> Exercise objective:
Please give again every entry exactly as it appears, setting aside the pictures.

----- Material provided

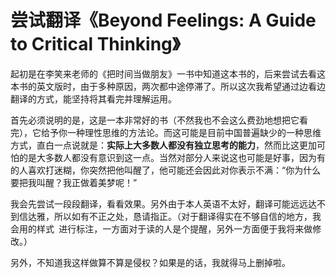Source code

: # 尝试翻译《Beyond Feelings: A Guide to Critical Thinking》

起初是在李笑来老师的《把时间当做朋友》一书中知道这本书的，后来尝试去看这本书的英文版时，由于多种原因，两次都中途停滞了。所以这次我希望通过边看边翻译的方式，能坚持将其看完并理解运用。

首先必须说明的是，这是一本非常好的书（不然我也不会这么费劲地想把它看完），它给予你一种理性思维的方法论。而这可能是目前中国普遍缺少的一种思维方式，直白一点说就是：**实际上大多数人都没有独立思考的能力**，然而比这更加可怕的是大多数人都没有意识到这一点。当然对部分人来说这也可能是好事，因为有的人喜欢打迷糊，你突然把他叫醒了，他可能还会因此对你表示不满：“你为什么要把我叫醒？我正做着美梦呢！”

我会先尝试一段段翻译，看看效果。另外由于本人英语不太好，翻译可能远远达不到信达雅，所以如有不正之处，恳请指正。（对于翻译得实在不够自信的地方，我会用的样式` `进行标注，一方面对于读的人是个提醒，另外一方面便于我将来做修改。）

另外，不知道我这样做算不算是侵权？如果是的话，我就得马上删掉啦。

----------

> Task output:
Source code

: # 尝试翻译《Beyond Feelings: A Guide to Critical Thinking》

起初是在李笑来老师的《把时间当做朋友》一书中知道这本书的，后来尝试去看这本书的英文版时，由于多种原因，两次都中途停滞了。所以这次我希望通过边看边翻译的方式，能坚持将其看完并理解运用。

首先必须说明的是，这是一本非常好的书（不然我也不会这么费劲地想把它看完），它给予你一种理性思维的方法论。而这可能是目前中国普遍缺少的一种思维方式，直白一点说就是：**实际上大多数人都没有独立思考的能力**，然而比这更加可怕的是大多数人都没有意识到这一点。当然对部分人来说这也可能是好事，因为有的人喜欢打迷糊，你突然把他叫醒了，他可能还会因此对你表示不满：“你为什么要把我叫醒？我正做着美梦呢！”

我会先尝试一段段翻译，看看效果。另外由于本人英语不太好，翻译可能远远达不到信达雅，所以如有不正之处，恳请指正。（对于翻译得实在不够自信的地方，我会用的样式` `进行标注，一方面对于读的人是个提醒，另外一方面便于我将来做修改。）

另外，不知道我这样做算不算是侵权？如果是的话，我就得马上删掉啦。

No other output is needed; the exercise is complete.